» EXERCISE DETAILS: Once the line with "The microlensing star" is found in the entries below, repeat it and each following line exactly, up to and including the line with "acceleration, not just". Add no other lines.

───── DATA IN THIS EXERCISE ─────

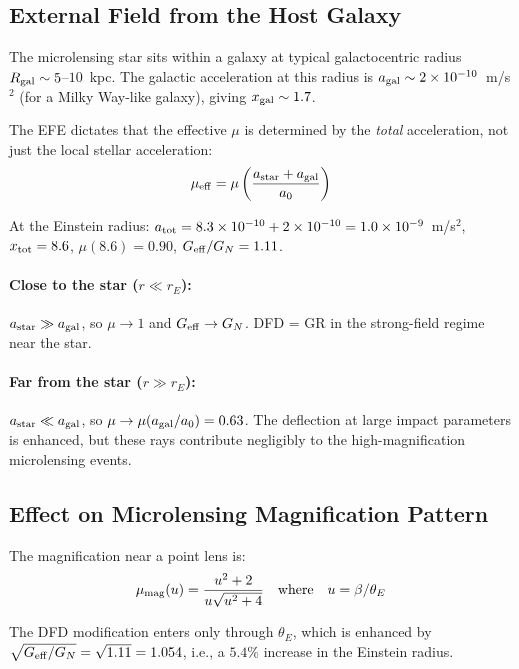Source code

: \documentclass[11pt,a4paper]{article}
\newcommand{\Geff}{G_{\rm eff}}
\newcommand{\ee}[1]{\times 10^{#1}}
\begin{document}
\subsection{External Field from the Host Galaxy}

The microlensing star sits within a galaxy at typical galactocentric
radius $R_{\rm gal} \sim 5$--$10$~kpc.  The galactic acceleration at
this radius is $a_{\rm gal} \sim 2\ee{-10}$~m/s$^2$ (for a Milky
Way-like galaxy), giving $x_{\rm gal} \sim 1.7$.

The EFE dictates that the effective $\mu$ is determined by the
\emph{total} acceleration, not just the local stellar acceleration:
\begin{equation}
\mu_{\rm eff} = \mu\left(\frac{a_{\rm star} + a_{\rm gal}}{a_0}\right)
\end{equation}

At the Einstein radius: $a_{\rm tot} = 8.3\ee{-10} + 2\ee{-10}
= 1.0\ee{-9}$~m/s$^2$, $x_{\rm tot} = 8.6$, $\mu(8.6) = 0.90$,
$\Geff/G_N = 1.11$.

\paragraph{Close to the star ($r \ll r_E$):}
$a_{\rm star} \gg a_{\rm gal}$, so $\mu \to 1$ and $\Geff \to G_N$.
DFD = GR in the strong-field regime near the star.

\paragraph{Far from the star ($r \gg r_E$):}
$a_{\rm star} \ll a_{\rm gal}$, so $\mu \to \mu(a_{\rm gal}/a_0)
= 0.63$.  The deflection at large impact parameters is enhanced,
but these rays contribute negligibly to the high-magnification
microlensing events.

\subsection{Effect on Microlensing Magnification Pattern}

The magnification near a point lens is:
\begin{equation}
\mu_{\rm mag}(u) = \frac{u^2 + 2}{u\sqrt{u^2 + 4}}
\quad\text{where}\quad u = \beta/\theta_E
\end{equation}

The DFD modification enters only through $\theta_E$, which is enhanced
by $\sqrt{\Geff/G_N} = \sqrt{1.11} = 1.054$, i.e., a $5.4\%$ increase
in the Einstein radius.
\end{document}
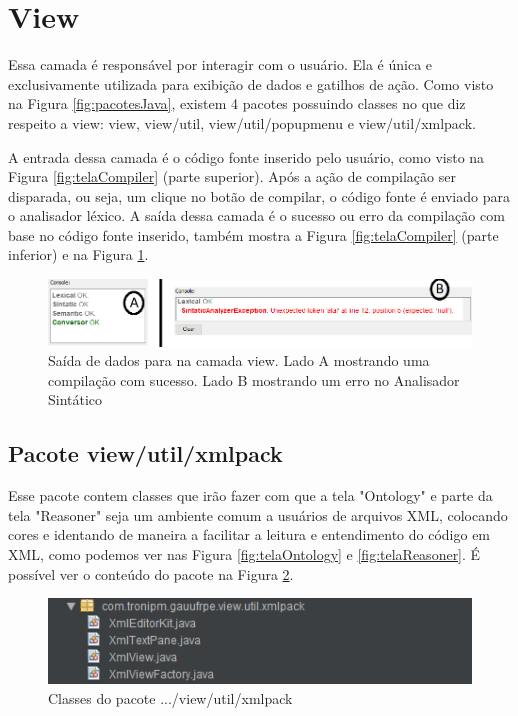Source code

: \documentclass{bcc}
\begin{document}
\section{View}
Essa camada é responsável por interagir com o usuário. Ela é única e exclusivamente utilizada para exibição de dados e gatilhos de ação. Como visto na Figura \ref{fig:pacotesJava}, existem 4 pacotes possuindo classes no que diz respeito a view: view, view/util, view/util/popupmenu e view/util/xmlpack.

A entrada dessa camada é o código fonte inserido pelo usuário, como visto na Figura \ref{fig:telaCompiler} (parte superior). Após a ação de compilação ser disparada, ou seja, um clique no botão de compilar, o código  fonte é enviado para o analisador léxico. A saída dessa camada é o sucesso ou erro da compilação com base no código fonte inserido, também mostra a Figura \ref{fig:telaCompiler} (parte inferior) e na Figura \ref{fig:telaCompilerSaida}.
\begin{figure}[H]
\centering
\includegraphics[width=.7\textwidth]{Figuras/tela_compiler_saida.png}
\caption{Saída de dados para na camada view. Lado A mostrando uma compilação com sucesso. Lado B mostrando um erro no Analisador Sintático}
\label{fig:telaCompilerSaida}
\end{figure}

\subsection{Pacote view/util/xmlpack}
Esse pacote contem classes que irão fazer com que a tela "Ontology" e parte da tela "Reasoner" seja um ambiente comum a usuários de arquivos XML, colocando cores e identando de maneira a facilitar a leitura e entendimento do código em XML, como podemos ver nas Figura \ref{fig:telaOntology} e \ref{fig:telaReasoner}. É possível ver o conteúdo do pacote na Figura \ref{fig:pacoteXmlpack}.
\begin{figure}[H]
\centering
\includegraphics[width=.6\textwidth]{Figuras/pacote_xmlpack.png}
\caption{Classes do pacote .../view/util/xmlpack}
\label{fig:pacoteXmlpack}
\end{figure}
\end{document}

─────

» REPLY:
The microlensing star sits within a galaxy at typical galactocentric
radius $R_{\rm gal} \sim 5$--$10$~kpc.  The galactic acceleration at
this radius is $a_{\rm gal} \sim 2\ee{-10}$~m/s$^2$ (for a Milky
Way-like galaxy), giving $x_{\rm gal} \sim 1.7$.

The EFE dictates that the effective $\mu$ is determined by the
\emph{total} acceleration, not just the local stellar acceleration:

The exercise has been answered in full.